Da giugno anche la cartella di un euro taglia i compensi: nessuna revisione in cantiere

Rosy D’Elia - Dichiarazioni e adempimenti

Dal 15 giugno scatta il taglio dei pagamenti da parte della PA per i professionisti che hanno cartelle non pagate: a meno di un mese dal debutto non ci sono novità in vista

Da giugno anche la cartella di un euro taglia i compensi: nessuna revisione in cantiere

Tra poco più di un mese i professionisti e le professioniste che devono ricevere pagamenti dalla Pubblica Amministrazione e hanno cartelle non pagate vedranno ridursi il loro compenso.

La novità arriva dalla Manovra 2026 e potenzia meccanismi di riscossione già esistenti, ma lo fa in maniera selettiva e indiscriminata: tocca solo i redditi di lavoro autonomo e taglia gli importi delle fatture a prescindere dal valore dei debiti. Basta anche solo un euro.

Fin dalle prime discussioni la norma ha mosso gli animi delle categorie interessate, come commercialisti e avvocati, ma appare irremovibile.

Solo qualche settimana fa l’Associazione Nazionale Commercialisti ha espresso nuovamente forte preoccupazione sulle nuove regole in arrivo.

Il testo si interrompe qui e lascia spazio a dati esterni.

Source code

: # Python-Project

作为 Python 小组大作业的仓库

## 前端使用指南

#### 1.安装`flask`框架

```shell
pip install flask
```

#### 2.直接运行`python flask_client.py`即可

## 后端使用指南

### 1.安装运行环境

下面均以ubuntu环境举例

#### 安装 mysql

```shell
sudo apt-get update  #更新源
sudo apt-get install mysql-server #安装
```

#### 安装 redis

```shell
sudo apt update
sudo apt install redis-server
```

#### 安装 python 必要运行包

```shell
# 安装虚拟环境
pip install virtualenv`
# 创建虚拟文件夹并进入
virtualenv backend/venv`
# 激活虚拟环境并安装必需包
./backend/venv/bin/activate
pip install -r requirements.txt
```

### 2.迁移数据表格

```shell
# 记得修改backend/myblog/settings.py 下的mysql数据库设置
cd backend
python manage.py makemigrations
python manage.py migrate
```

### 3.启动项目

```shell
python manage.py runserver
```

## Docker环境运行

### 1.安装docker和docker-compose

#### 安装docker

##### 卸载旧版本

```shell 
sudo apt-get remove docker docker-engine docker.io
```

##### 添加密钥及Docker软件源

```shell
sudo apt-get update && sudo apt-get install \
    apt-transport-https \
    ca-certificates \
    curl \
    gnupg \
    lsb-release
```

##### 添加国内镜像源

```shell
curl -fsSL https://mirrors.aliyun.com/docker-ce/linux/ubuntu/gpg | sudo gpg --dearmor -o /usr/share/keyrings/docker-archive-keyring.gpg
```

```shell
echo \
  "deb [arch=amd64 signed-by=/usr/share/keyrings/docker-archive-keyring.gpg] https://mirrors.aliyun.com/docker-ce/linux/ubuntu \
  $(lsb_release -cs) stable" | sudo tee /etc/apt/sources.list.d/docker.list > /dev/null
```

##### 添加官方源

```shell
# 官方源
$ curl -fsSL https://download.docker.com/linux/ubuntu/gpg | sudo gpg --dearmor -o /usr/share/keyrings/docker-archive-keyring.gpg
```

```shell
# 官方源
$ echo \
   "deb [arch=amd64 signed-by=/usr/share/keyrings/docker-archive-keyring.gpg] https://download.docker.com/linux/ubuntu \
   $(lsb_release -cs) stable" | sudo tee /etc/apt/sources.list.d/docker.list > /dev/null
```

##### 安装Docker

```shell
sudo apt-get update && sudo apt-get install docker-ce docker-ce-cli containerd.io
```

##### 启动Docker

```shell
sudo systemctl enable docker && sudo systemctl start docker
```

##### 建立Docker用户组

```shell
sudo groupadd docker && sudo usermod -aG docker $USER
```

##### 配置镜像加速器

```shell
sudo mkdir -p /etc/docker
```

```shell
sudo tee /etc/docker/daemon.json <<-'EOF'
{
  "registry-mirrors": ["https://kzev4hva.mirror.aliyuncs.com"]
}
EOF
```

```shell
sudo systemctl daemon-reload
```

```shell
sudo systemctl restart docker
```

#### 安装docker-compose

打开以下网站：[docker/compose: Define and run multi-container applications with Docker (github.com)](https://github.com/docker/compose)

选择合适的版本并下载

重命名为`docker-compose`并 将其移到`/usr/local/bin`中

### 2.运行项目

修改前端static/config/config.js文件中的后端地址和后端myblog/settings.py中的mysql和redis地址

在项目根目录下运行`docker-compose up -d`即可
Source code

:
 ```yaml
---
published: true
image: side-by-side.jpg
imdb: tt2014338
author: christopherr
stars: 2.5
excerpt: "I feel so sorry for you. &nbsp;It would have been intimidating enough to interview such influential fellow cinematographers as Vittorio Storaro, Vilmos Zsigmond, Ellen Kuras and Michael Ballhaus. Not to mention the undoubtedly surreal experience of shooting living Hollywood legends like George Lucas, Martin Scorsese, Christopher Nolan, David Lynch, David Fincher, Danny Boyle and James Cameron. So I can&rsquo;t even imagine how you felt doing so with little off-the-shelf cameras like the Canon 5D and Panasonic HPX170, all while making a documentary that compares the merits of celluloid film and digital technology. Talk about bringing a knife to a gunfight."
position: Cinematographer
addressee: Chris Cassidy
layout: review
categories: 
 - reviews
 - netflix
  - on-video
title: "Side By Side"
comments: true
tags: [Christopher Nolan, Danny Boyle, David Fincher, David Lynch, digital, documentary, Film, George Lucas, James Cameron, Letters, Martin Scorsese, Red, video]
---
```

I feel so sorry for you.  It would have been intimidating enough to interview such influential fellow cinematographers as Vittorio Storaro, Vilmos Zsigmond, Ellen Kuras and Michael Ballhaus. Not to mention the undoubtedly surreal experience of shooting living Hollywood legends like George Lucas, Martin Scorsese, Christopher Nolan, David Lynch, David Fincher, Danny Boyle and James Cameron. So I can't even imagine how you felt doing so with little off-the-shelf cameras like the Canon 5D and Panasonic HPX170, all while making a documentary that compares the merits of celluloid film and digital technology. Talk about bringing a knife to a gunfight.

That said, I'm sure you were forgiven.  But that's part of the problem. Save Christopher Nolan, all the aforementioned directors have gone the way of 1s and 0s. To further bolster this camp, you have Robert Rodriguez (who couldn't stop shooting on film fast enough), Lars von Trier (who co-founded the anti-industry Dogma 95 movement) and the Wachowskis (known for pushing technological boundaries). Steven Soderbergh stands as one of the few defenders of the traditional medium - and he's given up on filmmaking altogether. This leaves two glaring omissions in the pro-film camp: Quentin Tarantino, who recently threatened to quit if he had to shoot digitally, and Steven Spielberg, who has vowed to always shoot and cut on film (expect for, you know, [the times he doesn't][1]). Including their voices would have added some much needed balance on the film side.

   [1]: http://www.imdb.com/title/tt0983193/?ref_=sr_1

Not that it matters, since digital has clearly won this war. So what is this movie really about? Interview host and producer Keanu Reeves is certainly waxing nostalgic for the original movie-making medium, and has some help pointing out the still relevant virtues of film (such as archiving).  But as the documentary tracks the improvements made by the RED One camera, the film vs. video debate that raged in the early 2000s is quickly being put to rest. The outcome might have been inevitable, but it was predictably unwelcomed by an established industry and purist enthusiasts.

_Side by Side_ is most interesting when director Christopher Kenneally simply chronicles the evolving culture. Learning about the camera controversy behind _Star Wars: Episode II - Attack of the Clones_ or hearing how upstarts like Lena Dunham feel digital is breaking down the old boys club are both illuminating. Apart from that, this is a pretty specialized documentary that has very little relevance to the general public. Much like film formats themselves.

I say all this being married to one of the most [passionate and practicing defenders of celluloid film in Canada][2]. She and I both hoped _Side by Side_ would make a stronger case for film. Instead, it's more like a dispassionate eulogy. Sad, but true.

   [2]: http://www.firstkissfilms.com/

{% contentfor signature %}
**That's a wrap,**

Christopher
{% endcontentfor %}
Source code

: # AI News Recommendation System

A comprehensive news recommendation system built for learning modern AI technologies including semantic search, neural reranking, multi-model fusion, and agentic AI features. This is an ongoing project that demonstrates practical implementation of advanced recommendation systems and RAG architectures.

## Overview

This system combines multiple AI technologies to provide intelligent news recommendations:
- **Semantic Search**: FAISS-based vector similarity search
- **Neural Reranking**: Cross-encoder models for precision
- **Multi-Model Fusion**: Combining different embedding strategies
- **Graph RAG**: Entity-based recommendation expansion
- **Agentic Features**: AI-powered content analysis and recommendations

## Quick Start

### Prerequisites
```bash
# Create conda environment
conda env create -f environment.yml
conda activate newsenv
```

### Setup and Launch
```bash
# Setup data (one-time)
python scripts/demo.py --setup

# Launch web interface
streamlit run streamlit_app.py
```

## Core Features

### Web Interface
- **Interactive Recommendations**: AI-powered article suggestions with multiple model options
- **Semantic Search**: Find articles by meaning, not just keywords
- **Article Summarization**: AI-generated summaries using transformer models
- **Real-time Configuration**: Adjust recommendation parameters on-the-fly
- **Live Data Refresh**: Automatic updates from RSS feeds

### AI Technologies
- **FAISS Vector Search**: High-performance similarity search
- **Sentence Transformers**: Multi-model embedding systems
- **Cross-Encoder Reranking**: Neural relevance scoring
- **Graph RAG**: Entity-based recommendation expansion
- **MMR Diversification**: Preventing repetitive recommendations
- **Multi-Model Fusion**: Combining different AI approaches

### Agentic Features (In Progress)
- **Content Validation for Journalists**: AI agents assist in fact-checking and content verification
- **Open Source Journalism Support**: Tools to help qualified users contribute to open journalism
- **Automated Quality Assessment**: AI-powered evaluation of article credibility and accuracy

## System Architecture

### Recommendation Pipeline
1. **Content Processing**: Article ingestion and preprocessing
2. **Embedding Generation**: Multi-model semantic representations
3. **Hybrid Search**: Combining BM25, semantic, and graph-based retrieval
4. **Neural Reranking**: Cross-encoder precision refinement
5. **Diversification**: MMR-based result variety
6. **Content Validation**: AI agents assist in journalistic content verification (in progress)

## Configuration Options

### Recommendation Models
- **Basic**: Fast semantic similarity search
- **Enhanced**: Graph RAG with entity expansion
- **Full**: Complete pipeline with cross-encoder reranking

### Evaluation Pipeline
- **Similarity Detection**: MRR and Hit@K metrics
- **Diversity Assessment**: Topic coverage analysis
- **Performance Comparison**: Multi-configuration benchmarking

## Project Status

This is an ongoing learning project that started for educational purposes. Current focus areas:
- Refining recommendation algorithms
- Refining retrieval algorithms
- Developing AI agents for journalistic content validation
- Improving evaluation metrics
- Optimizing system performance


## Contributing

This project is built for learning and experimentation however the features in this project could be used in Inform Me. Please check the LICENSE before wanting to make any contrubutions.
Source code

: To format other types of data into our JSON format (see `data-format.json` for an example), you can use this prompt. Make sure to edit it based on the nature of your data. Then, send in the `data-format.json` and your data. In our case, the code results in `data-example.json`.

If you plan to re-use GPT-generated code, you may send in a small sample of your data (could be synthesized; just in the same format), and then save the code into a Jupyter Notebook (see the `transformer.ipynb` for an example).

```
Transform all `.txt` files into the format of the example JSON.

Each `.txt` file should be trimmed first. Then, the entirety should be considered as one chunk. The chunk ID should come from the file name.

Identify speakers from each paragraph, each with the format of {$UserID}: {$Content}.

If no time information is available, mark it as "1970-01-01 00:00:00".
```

E una nuova richiesta di revisione è arrivata ieri, 7 maggio, dall’Unione Nazionale Giovani Dottori Commercialisti ed Esperti Contabili, dall’Associazione Dottori Commercialisti e dall’Associazione Italiana Dottori Commercialisti.

Nel frattempo nei lavori di conversione in legge del Decreto Fiscale, occasione utile per intervenire, non c’è alcuna proposta di modifica.

Da giugno trattenute sui compensi dei professionisti: la PA taglia le fatture

Anche il Consiglio Nazionale dei Dottori Commercialisti e degli Esperti Contabili ha chiesto più volte di rivedere la stretta sulle fatture della PA. Ma ai mesi di rumore da parte del mondo delle professioni, fa da contraltare il silenzio nelle sedi decisionali.

Le uniche notizie istituzionali sono arrivate dal Ministero della Giustizia e per gli interessati e le interessate sono tutt’altro che rassicuranti.

La circolare del 17 marzo 2026 ha chiarito che l’applicazione delle trattenute dal 15 giugno sarà immediata e la norma si tradurrà in una riduzione indiscriminata dei compensi a partire dal 15 giugno 2026, “indipendentemente dalla data di acquisizione dei documenti contabili o dalla riferibilità delle prestazioni professionali a periodi precedenti”.

Stretta sui compensi dei professionisti: come funzionano le trattenute della PA

Più nel dettaglio, dalla metà del prossimo mese troverà applicazione pratica il nuovo comma 1 ter dell’articolo 48-bis del dpr n. 602 del 1973: la Pubblica Amministrazione prima di pagare una fattura ai professionisti e alle professioniste deve controllare la situazione debitoria della partita IVA.

Se ci sono cartelle non pagate, scattano le trattenute, a prescindere dall’importo del debito e della fattura da saldare.

Pagamento dalle fatture alla PA Verifica della situazione del professionista
Fino a 5.000 euro (regola valida per i redditi di lavoro autonomo) In presenza di cartelle, versamento degli importi dovuti alla Riscossione e pagamento dell’eventuale importo residuo al professionista
Oltre i 5.000 euro Blocco del pagamento in presenza di cartelle pari o superiori a 5.000 euro

La PA, in altre parole, deve comportarsi da arbitro nel rapporto tra Riscossione e contribuente: verificare la presenza di cartelle e prelevare gli importi eventualmente dovuti dai compensi di commercialisti, avvocati e delle altre categorie interessate.

Se l’importo della fattura è più alto della cartella da sanare, la partita IVA riceve la cifra residua. Si agisce per sottrazione con uno “strumento di riscossione preventiva e generalizzata”, così definiscono la novità le tre sigle sindacali dei commercialisti UNGDCEC, ADC e AIDC.

A far discutere è anche la selettività della norma: “Mentre imprese e lavoratori dipendenti continuano a operare in un sistema fondato su soglie, verifiche e procedure graduate, per i professionisti si introduce un automatismo che può incidere direttamente sulla remunerazione dovuta per attività già svolte”, sottolineano in una nota congiunta.

I presidenti Cataldi, Tartaro e Biekar chiedono “l’apertura di un confronto immediato con le istituzioni competenti, affinché la norma venga rivista introducendo criteri di proporzionalità, soglie ragionevoli e garanzie procedurali adeguate”. Per ora, però, tutto tace e il 15 giugno è alle porte.